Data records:
[Start of section]
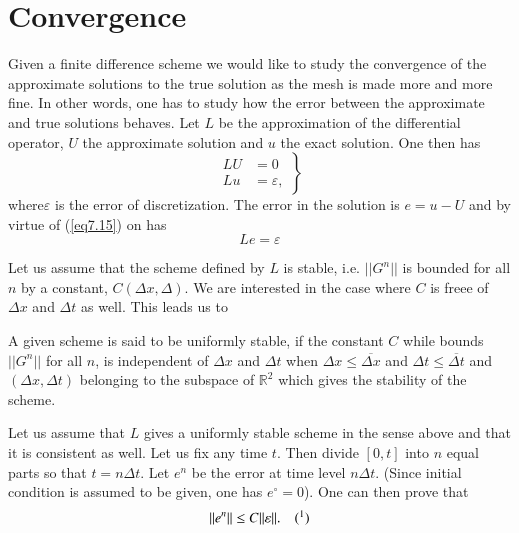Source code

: \section{Convergence}\label{chap7:sec7.5}

Given a finite difference scheme we would like  to study the
convergence of the approximate solutions to the true solution as the
mesh is made more and more fine. In other words, one has to study how
the error between the approximate and true solutions behaves. Let $L$
be the approximation of the differential operator, $U$ the approximate
solution and $u$ the exact solution. One then has
\begin{equation*}
\left. 
\begin{aligned}
LU & = 0\\
Lu & = \varepsilon,
\end{aligned}
\right\}\tag{7.15}\label{eq7.15}
\end{equation*}
where\pageoriginale $\varepsilon$ is the error of discretization. The error in the
solution is $e = u- U$ and by virtue of (\ref{eq7.15}) on has 
\begin{equation*}
Le= \varepsilon\tag{7.16}\label{eq7.16}
\end{equation*}

Let us assume that the scheme defined by $L$ is stable, i.e. $||G^n||$
is bounded for all $n$ by a constant, $C(\Delta x, \Delta)$. We are
interested in the case where $C$ is freee of $\Delta x$ and $\Delta t$
as well. This leads us to 

\begin{Definition}\label{chap7:def7.3}
A given scheme is said to be uniformly stable, if the constant $C$
while bounds $||G^n||$ for all $n$, is independent of $\Delta x$ and
$\Delta t$ when $\Delta x \leq \overline{\Delta x}$ and $\Delta t \leq
\overline{\Delta t}$ and $(\Delta x, \Delta  t)$ belonging to the
subspace of $\mathbb{R}^2$ which gives the stability of the scheme. 
\end{Definition}

Let us assume that $L$ gives a uniformly stable scheme in the sense
above and that it is consistent as well. Let us fix any time $t$. Then
divide $[0,t]$ into $n$ equal parts so that $t = n \Delta t$. Let
$e^n$ be the error at time level $n\Delta t$. (Since initial condition
is assumed to be given, one has $e^\circ = 0$). One can then prove
that 
$$
||e^n|| \leq C||\varepsilon||. \quad (\footnotemark[1]{})
$$

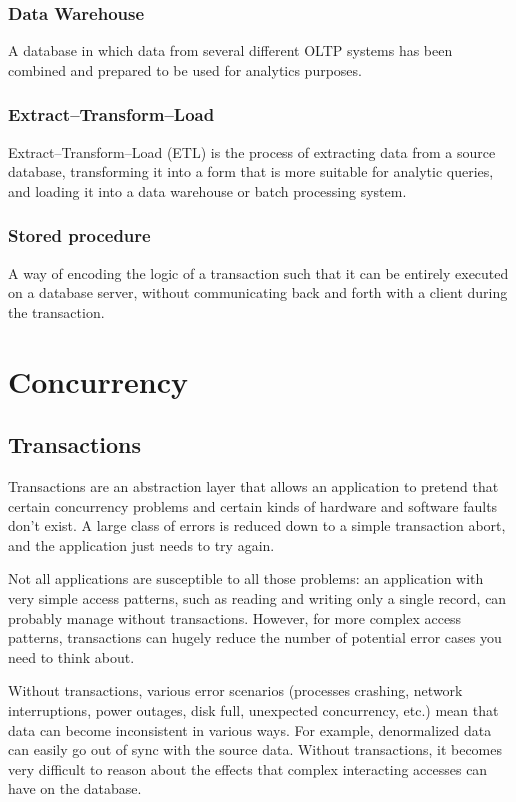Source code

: \documentclass{article}
\begin{document}
    \subsubsection{Data Warehouse}
    A database in which data from several different OLTP systems has been combined and prepared to be used for analytics purposes.
    
    \subsubsection{Extract–Transform–Load}
    Extract–Transform–Load (ETL) is the process of extracting data from a source database, transforming it into a form that is more suitable for analytic queries, and loading it into a data warehouse or batch processing system.
    
    \subsubsection{Stored procedure}
    A way of encoding the logic of a transaction such that it can be entirely executed  on a database server, without communicating back and forth with a client during the transaction.
    
\section{Concurrency}
    \subsection{Transactions}
    Transactions are an abstraction layer that allows an application to pretend that certain concurrency problems and certain kinds of hardware and software faults don’t exist. A large class of errors is reduced down to a simple transaction abort, and the application just needs to try again.
    
    Not all applications are susceptible to all those problems: an application with very simple access patterns, such as reading and writing only a single record, can probably manage without transactions. However, for more complex access patterns, transactions can hugely reduce the number of potential error cases you need to think about.
    
    Without transactions, various error scenarios (processes crashing, network interruptions, power outages, disk full, unexpected concurrency, etc.) mean that data can become inconsistent in various ways. For example, denormalized data can easily go out of sync with the source data. Without transactions, it becomes very difficult to reason about the effects that complex interacting accesses can have on the database.
    
\end{document}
[End of section]
What you should do: Search the records above for the string "constant". Copy every line that contains it.

The completed task:
is bounded for all $n$ by a constant, $C(\Delta x, \Delta)$. We are
A given scheme is said to be uniformly stable, if the constant $C$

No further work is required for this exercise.